In essence, the Lugar decision held that a private creditor who obtained an ex parte prejudgment attachment order from a state court judge could be sued under § 1983. The Court found that the actions of the state judge constituted state action and that the actions of the creditor were taken under color of state law.The test for state action or action taken under color of state law enunciated by the Court was twofold.
First, the deprivation must be caused by the exercise of some right or privilege created by the State or by a rule of conduct imposed by the State or by a person for whom the State is responsible. . . . Second, the party charged with the deprivation must be a person who may fairly be said to be a state actor.
457 U.S. at 937, 102 S. Ct. at 2754. For the reasons which follow, this Court is persuaded that the holding of Lugar does not, as plaintiff contends, dictate a finding that defendant Ellen Dahlberg acted under color of state law.
Concededly, the precise holding of Lugar is an elusive one and has generated, even in its infancy, a host of judicial attempts to effect its proper application. See, e.g., Long v. Citizen's Bank & Trust Co., 563 F. Supp. 1203, 1211 (D.Kan.1983). Notwithstanding any apparent uncertainty spawned in the wake of Lugar, this Court concludes that that decision proves unavailing to plaintiff.

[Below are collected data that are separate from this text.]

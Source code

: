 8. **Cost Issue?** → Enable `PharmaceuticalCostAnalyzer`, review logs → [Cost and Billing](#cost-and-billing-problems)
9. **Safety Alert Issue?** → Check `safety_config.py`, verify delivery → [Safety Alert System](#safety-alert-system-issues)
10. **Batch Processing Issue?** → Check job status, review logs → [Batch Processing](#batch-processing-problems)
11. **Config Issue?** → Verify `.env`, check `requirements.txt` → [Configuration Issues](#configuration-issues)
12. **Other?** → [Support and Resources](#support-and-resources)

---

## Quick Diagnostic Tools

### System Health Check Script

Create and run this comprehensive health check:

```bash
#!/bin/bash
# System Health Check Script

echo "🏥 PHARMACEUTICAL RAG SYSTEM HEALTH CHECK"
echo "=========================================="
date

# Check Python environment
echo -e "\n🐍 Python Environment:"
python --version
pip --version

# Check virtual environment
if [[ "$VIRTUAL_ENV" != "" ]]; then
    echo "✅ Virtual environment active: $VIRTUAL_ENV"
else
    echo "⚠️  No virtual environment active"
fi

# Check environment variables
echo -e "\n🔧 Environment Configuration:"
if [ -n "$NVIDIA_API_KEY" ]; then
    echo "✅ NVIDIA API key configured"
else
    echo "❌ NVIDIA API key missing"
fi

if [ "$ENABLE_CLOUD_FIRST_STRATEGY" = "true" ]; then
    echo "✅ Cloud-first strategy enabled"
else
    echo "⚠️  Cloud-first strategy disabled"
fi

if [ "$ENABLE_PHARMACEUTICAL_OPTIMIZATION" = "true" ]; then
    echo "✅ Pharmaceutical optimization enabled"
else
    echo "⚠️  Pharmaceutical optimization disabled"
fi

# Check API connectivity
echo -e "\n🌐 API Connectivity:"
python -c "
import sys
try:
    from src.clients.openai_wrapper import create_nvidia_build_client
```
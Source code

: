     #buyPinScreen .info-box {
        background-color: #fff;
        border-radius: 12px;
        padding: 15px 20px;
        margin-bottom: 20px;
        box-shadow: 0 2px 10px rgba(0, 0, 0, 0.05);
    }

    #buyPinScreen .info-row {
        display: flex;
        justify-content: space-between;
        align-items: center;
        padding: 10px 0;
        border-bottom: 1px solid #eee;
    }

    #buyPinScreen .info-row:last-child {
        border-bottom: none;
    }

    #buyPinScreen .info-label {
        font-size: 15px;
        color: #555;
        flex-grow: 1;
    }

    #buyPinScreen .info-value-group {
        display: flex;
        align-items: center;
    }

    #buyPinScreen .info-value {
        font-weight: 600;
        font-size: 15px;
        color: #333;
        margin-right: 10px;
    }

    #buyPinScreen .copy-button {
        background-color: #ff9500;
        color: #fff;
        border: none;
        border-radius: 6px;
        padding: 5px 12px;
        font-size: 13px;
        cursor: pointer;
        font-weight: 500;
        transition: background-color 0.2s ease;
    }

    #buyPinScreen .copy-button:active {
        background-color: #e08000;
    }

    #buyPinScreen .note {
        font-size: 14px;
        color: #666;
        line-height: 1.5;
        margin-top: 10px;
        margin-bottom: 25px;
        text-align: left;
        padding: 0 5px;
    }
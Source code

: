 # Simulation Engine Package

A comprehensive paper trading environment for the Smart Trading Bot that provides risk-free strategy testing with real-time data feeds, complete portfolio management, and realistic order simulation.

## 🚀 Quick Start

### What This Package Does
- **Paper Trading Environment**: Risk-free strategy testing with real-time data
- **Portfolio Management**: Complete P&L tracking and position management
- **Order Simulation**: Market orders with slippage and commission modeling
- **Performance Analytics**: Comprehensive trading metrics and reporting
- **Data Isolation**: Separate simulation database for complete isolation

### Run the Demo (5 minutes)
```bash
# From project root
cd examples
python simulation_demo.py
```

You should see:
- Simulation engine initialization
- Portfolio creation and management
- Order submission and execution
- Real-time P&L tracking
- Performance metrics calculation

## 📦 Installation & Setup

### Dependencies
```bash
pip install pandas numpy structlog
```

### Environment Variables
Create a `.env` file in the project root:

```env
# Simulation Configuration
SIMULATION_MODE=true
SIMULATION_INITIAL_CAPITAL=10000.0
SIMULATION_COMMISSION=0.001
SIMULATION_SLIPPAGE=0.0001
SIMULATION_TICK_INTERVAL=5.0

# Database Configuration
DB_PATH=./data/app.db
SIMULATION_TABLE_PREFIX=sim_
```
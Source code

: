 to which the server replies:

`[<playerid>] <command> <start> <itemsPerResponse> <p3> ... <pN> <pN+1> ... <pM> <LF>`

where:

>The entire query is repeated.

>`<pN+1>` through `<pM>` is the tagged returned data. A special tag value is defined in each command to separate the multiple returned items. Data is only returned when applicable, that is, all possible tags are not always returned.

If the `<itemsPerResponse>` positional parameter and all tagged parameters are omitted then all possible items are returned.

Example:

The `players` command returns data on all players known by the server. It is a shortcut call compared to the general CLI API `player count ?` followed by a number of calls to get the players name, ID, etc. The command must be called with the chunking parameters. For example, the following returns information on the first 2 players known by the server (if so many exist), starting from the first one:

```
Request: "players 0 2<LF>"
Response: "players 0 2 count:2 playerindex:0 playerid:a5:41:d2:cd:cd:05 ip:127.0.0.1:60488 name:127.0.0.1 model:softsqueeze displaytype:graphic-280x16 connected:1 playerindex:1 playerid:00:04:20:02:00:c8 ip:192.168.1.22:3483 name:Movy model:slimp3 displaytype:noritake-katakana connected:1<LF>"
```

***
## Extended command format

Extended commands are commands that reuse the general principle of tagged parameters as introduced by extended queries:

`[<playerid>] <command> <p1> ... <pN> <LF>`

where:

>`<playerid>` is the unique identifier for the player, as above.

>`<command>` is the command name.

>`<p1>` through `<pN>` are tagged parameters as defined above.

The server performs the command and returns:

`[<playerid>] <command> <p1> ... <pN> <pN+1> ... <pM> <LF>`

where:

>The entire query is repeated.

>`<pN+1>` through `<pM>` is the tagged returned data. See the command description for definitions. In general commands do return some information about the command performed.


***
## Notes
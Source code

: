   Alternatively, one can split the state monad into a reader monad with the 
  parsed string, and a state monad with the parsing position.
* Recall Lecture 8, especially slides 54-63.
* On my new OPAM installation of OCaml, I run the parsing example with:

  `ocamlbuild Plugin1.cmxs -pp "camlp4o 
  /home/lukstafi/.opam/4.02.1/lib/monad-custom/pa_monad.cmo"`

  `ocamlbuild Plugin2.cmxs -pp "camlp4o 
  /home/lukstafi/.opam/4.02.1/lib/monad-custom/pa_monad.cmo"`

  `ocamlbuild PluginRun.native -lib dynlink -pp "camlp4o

As an initial matter, it is important to note that the Lugar majority expressly limited its holding that state action exists where a private party invokes a state's legal procedures solely to cases involving prejudgment attachment procedures. Specifically, the Court held:
Contrary to the suggestion of JUSTICE POWELL'S dissent, we do not hold today that "a private party's mere invocation of state legal procedures constitute "joint participation" or "conspiracy" with state officials satisfying the § 1983 requirement of action under color of law." Post, at 951. The holding today, as the above ...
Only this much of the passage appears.